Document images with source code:
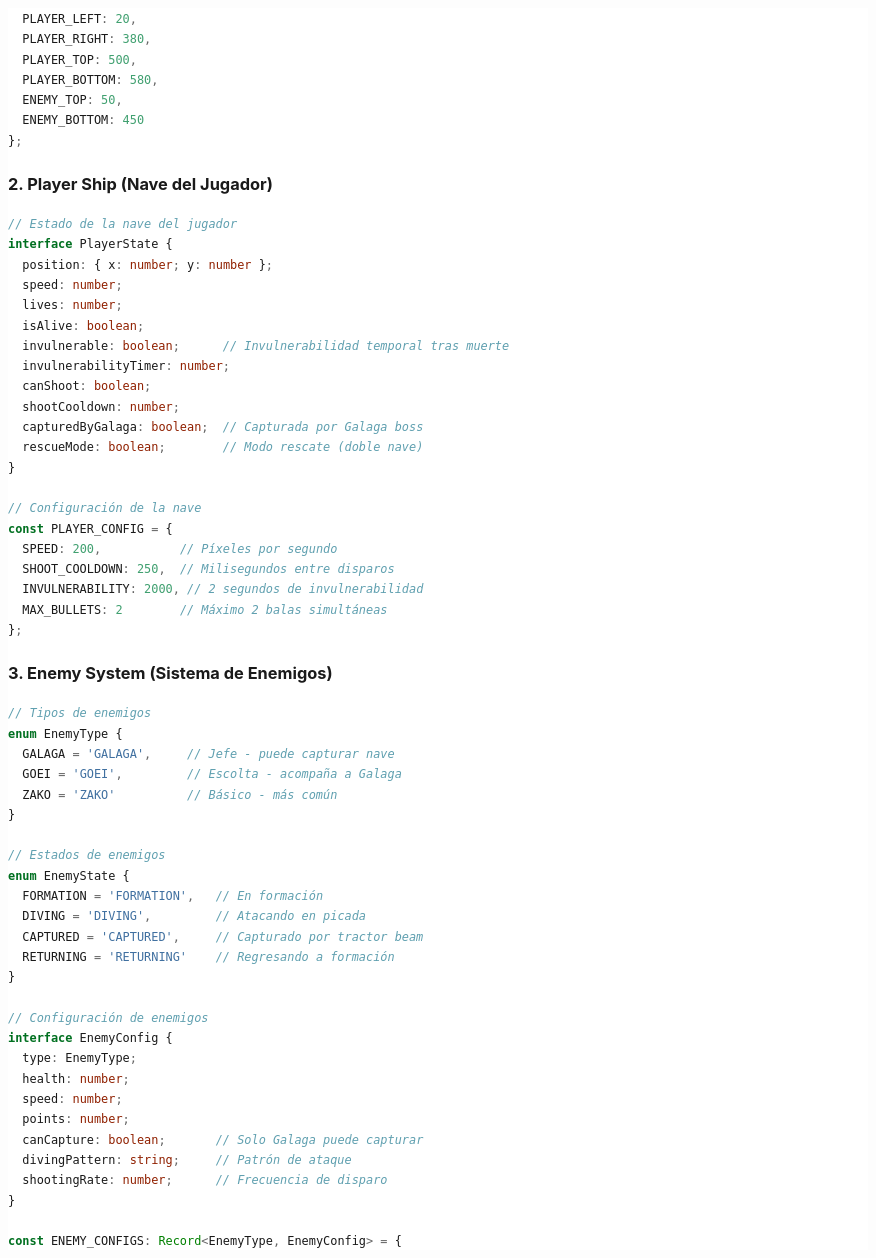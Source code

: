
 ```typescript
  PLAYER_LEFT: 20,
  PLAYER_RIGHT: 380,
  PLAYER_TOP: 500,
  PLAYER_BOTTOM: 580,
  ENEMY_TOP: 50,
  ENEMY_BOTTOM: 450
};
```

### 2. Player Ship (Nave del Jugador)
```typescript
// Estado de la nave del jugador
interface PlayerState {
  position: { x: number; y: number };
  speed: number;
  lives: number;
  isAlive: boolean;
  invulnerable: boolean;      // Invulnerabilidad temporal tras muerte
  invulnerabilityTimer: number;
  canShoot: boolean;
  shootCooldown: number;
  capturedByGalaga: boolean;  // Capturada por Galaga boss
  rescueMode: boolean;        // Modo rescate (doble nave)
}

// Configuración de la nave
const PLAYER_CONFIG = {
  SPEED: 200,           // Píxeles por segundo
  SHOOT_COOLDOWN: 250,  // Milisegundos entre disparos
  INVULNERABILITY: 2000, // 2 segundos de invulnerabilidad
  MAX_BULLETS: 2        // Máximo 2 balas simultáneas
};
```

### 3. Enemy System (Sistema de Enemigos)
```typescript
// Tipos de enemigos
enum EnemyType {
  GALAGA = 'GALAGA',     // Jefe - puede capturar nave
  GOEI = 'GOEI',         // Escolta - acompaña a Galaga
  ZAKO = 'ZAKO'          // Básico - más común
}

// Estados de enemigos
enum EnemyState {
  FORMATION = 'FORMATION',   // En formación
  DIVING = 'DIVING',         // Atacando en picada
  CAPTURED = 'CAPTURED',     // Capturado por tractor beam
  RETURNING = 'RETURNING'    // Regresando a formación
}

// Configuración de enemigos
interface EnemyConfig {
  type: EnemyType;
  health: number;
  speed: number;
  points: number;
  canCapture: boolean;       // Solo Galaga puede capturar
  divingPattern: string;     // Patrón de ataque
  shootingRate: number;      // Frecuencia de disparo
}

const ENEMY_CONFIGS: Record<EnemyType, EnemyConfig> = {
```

■ **Exercise**
All of the data, minus its pictures, should be repeated exactly.

■ **Solution for this problem**
Source code

:
 ```typescript
  PLAYER_LEFT: 20,
  PLAYER_RIGHT: 380,
  PLAYER_TOP: 500,
  PLAYER_BOTTOM: 580,
  ENEMY_TOP: 50,
  ENEMY_BOTTOM: 450
};
```

### 2. Player Ship (Nave del Jugador)
```typescript
// Estado de la nave del jugador
interface PlayerState {
  position: { x: number; y: number };
  speed: number;
  lives: number;
  isAlive: boolean;
  invulnerable: boolean;      // Invulnerabilidad temporal tras muerte
  invulnerabilityTimer: number;
  canShoot: boolean;
  shootCooldown: number;
  capturedByGalaga: boolean;  // Capturada por Galaga boss
  rescueMode: boolean;        // Modo rescate (doble nave)
}

// Configuración de la nave
const PLAYER_CONFIG = {
  SPEED: 200,           // Píxeles por segundo
  SHOOT_COOLDOWN: 250,  // Milisegundos entre disparos
  INVULNERABILITY: 2000, // 2 segundos de invulnerabilidad
  MAX_BULLETS: 2        // Máximo 2 balas simultáneas
};
```

### 3. Enemy System (Sistema de Enemigos)
```typescript
// Tipos de enemigos
enum EnemyType {
  GALAGA = 'GALAGA',     // Jefe - puede capturar nave
  GOEI = 'GOEI',         // Escolta - acompaña a Galaga
  ZAKO = 'ZAKO'          // Básico - más común
}

// Estados de enemigos
enum EnemyState {
  FORMATION = 'FORMATION',   // En formación
  DIVING = 'DIVING',         // Atacando en picada
  CAPTURED = 'CAPTURED',     // Capturado por tractor beam
  RETURNING = 'RETURNING'    // Regresando a formación
}

// Configuración de enemigos
interface EnemyConfig {
  type: EnemyType;
  health: number;
  speed: number;
  points: number;
  canCapture: boolean;       // Solo Galaga puede capturar
  divingPattern: string;     // Patrón de ataque
  shootingRate: number;      // Frecuencia de disparo
}

const ENEMY_CONFIGS: Record<EnemyType, EnemyConfig> = {
```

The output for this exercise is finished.